学年部長 挨拶


 6期生のみなさん、ご卒業おめでとうございます。
 中学の卒業は同時に義務教育の終了を意味します。小学校から始まる9年間の学校生活で様々な事を学び経験されてきたと思います。その最後の3年間をともに過ごし、経験から3つのことをお話ししたいと思います。

 最初は「勉強」についてです。 中学校での3年間さまざまな勉強に取り組んできました。勉強は将来役に立つ、あるいは大学入試に供えるという遠い目標と、宿題をこなし、テストで良い点をとるという目先の目標のために日々頑張ってきたと思います。たしかに、将来進路を決める時にどれだけ勉強してきたかということは大きな要素になるかもしれません。また、毎日コツコツと課題に取り組み、テストで良い点数をとることは大事なことだと思います。しかし、それだけではなく、君たちが取り組んでいる学問は、本来おもしろく興味をそそるものがたくさん存在しています。また、長い歴史の間に沢山の人が発展させた深みがあるものなのです。課題やテスト、目標の実現のために勉強をするのではなく、自分が取り組んでいる勉強の中に「おもしろみ」や「深み」を探してほしいと思います。プロのサッカー選手は、サッカーが上手いだけではなれません。サッカーに「おもしろみ」や「深み」を見出し、おもしろくてたまらないと感じた人が、プロになるのではないでしょうか。同様に、夜空の星座の名前をいくら知っていても天文学者にはなれません。天体望遠鏡で土星の輪っかを見た時の感動、経験、あるいは宇宙の仕組みに心が動いた経験、そのような感動、経験が天体学者を生むのではないでしょうか。その分野で本当に力を伸ばすためには「おもしろみ」や「深み」に心がふるえるような感動、そして「好きになること」が必要なのではないでしょうか。

 君たちが取り組んでいる日々の勉強においても、おもしろみや感動を覚えた人が、結局伸びるのです。それでは、おもしろみを探し、心がふるえるような感動を見つけるためにはどのようにすればよいのでしょうか。宿題やテスト勉強など、学校や教員が敷いたレールの上を走っているだけでは見つけることが難しいと思います。時には、そこから逸脱することが必要になります。宿題、テストには関係のない勉強、無駄にも見える勉強が、本当は勉強そのものを伸ばすことにつながるように思えます。そのような勉強もしてください。

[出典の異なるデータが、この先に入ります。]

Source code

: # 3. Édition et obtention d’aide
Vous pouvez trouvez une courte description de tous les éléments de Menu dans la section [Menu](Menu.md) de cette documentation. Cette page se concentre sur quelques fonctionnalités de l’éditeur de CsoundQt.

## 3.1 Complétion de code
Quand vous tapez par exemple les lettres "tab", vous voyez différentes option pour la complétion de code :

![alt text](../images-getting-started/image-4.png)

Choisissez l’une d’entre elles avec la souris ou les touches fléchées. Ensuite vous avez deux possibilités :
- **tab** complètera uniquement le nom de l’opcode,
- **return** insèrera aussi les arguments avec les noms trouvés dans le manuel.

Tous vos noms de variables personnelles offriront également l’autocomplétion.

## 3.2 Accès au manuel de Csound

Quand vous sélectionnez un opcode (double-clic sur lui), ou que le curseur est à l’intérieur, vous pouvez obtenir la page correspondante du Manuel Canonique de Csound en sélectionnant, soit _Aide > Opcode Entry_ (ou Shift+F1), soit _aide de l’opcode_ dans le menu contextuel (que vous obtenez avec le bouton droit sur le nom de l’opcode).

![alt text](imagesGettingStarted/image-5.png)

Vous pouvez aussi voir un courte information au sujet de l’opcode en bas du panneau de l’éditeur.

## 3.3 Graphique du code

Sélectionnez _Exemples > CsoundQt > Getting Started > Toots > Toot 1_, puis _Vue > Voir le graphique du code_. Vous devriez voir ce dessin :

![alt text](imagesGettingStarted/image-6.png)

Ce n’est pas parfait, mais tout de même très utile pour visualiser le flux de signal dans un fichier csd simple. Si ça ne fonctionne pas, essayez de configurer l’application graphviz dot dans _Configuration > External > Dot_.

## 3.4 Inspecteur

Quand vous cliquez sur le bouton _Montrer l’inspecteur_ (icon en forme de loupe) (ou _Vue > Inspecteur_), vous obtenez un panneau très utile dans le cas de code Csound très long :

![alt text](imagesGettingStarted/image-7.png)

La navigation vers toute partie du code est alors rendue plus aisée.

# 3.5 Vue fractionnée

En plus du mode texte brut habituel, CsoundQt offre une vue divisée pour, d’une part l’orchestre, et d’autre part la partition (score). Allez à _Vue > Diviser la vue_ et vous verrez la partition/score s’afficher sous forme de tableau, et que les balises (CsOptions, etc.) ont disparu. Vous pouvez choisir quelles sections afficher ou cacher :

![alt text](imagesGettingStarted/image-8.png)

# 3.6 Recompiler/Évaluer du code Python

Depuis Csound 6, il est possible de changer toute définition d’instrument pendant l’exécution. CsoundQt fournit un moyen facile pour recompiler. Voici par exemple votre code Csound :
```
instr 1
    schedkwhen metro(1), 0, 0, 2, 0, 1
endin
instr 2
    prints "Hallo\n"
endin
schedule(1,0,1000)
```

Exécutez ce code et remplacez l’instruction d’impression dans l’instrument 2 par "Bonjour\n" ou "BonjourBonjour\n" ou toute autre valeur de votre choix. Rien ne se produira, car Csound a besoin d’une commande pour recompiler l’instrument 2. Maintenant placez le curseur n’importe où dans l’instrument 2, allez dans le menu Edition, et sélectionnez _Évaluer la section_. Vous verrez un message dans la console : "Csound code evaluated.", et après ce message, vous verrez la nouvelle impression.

2つめは「大人に学ぶ」ことについてです。今日は、3年間の中学生活の終え、高校へ進学する筋目の日です。その一方、人生においてみなさんの年齢は、子供から大人への移行期になります。体も、心も、頭も、子供から大人に成長し変化する時期です。言い方を変えれば、これまで子供として色々な経験を積んできましたが、大人としてはスタートラインに立った1年生です。純白の紙と同じです。そこでみなさんに伝えたいのは、大人として学ぶことがたくさんあると言うことです。大人はどのように挨拶し会話をしているのか、大人はどのように物事を考えているのか、大人はどのように振る舞っているのか。社会では何が大事なのか。何をしてはいけないのか。そのようなことを高校生なりに学んでいく必要があります。では、どのようにして学ぶのでしょうか。皆さんの教材は、身の回りにたくさんあります。周囲の大人、出来事、書物などいたるところに存在しています。大事なことは、学ぼうとする気持ちです。これがなければ周囲の大人や出来事は、君たちの横を素通りして消えていくだけです。周囲に敏感になりましょう。油断なく学ぶものを見つける目を持ちましょう。そして、大人の引き出しを増やしていってください。